CE 008: Surveying
CE 008: Surveying
Assistant Professor, Dept. Civil and Environmental Engineering at SJSU
Course Name & Description: CE 008 (currently titled Plane Surveying) provides civil engineering students with technical background of field surveying methods and the opportunity to apply them during a laboratory session. Topics covered include: distance and angle measurements, coordinate geometry, leveling, control surveys, topographic methods, geographic information systems, unpiloted aircraft systems, and satellite positioning.
Project Abstract: Changes to industrial technology and employer demands have created a need to update the CE 008 curriculum to include topics such as 3D modeling, global navigation satellite systems (GNSS), unpiloted aircraft systems (UAS), and geographic information systems (GIS). The cost of the complete equipment sets required for these topics is prohibitive. Therefore, creative methods to provide students with both virtual and hands-on learning opportunities are needed. The course currently covers surveying fundamentals and field methods which are topics tested by the engineering surveying supplemental exam required for PE licensure in California. To expand the current curriculum to encompass both surveying fundamentals, field methods, and the updated topics, efficient course instruction and seamless integration of the laboratory and lecture portions of the course. This project will create a learning pipeline of fundamental background (lecture), field implementation (laboratory), and data understanding (homework and laboratory) for students. The combination of direct hands-on learning opportunities in the laboratory and post-laboratory virtual data interaction will directly approach student limitations in spatial awareness and 3D data visualization which have contributed to struggles in related upper-division courses.

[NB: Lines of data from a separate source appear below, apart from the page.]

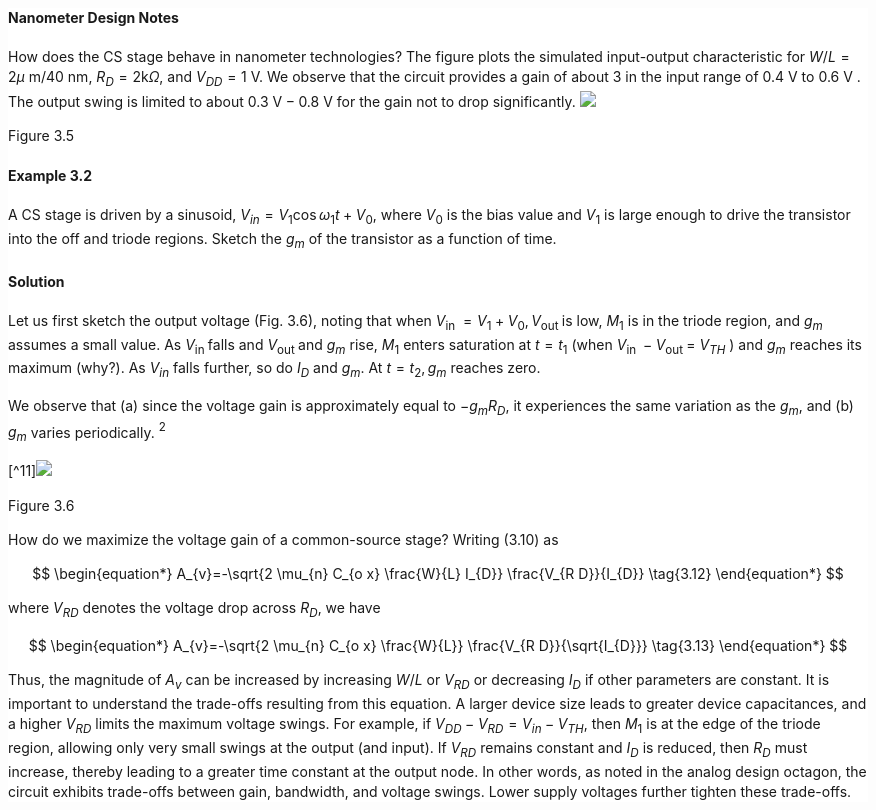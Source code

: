 #### Nanometer Design Notes

How does the CS stage behave in nanometer technologies? The figure plots the simulated input-output characteristic for $W / L=2 \mu \mathrm{~m} / 40 \mathrm{~nm}$, $R_{D}=2 \mathrm{k} \Omega$, and $V_{D D}=1 \mathrm{~V}$. We observe that the circuit provides a gain of about 3 in the input range of 0.4 V to 0.6 V . The output swing is limited to about $0.3 \mathrm{~V}-0.8$ V for the gain not to drop significantly.
![](https://cdn.mathpix.com/cropped/2024_10_28_134d5d788a0919ac264dg-049.jpg?height=413&width=533&top_left_y=1161&top_left_x=1342)

Figure 3.5

#### Example 3.2

A CS stage is driven by a sinusoid, $V_{i n}=V_{1} \cos \omega_{1} t+V_{0}$, where $V_{0}$ is the bias value and $V_{1}$ is large enough to drive the transistor into the off and triode regions. Sketch the $g_{m}$ of the transistor as a function of time.

#### Solution

Let us first sketch the output voltage (Fig. 3.6), noting that when $V_{\text {in }}=V_{1}+V_{0}, V_{\text {out }}$ is low, $M_{1}$ is in the triode region, and $g_{m}$ assumes a small value. As $V_{\text {in }}$ falls and $V_{\text {out }}$ and $g_{m}$ rise, $M_{1}$ enters saturation at $t=t_{1}$ (when $V_{\text {in }}-V_{\text {out }}=$ $V_{T H}$ ) and $g_{m}$ reaches its maximum (why?). As $V_{i n}$ falls further, so do $I_{D}$ and $g_{m}$. At $t=t_{2}, g_{m}$ reaches zero.

We observe that (a) since the voltage gain is approximately equal to $-g_{m} R_{D}$, it experiences the same variation as the $g_{m}$, and (b) $g_{m}$ varies periodically. ${ }^{2}$

[^11]![](https://cdn.mathpix.com/cropped/2024_10_28_134d5d788a0919ac264dg-050.jpg?height=659&width=844&top_left_y=242&top_left_x=615)

Figure 3.6

How do we maximize the voltage gain of a common-source stage? Writing (3.10) as

$$
\begin{equation*}
A_{v}=-\sqrt{2 \mu_{n} C_{o x} \frac{W}{L} I_{D}} \frac{V_{R D}}{I_{D}} \tag{3.12}
\end{equation*}
$$

where $V_{R D}$ denotes the voltage drop across $R_{D}$, we have

$$
\begin{equation*}
A_{v}=-\sqrt{2 \mu_{n} C_{o x} \frac{W}{L}} \frac{V_{R D}}{\sqrt{I_{D}}} \tag{3.13}
\end{equation*}
$$

Thus, the magnitude of $A_{v}$ can be increased by increasing $W / L$ or $V_{R D}$ or decreasing $I_{D}$ if other parameters are constant. It is important to understand the trade-offs resulting from this equation. A larger device size leads to greater device capacitances, and a higher $V_{R D}$ limits the maximum voltage swings. For example, if $V_{D D}-V_{R D}=V_{i n}-V_{T H}$, then $M_{1}$ is at the edge of the triode region, allowing only very small swings at the output (and input). If $V_{R D}$ remains constant and $I_{D}$ is reduced, then $R_{D}$ must increase, thereby leading to a greater time constant at the output node. In other words, as noted in the analog design octagon, the circuit exhibits trade-offs between gain, bandwidth, and voltage swings. Lower supply voltages further tighten these trade-offs.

Keywords/Tags: Civil Engineering, Surveying, Geomatics, GIS, UAS, 3D Modeling
Instructional Delivery: In-class
Pedagogical Approaches: Supplemental Instruction, Active Learning, 3D Visualization, VR
Background on the Redesign
Why Redesign your Course?
- CE 008 has several objectives: it prepares students for the surveying supplemental exam required for California PE licenses, exposes students to industrial technologies, provides an opportunity for field engineering, and prepares students for upper-division civil engineering courses.
- The most challenging aspects of the course involve working with spatial data and 3D visualizations.
- Between Spring 2017 and Spring 2019, CE 008 had a DFW rate of about 5-10%. This rate is low when compared to other lower-division laboratory courses at SJSU in the college of engineering.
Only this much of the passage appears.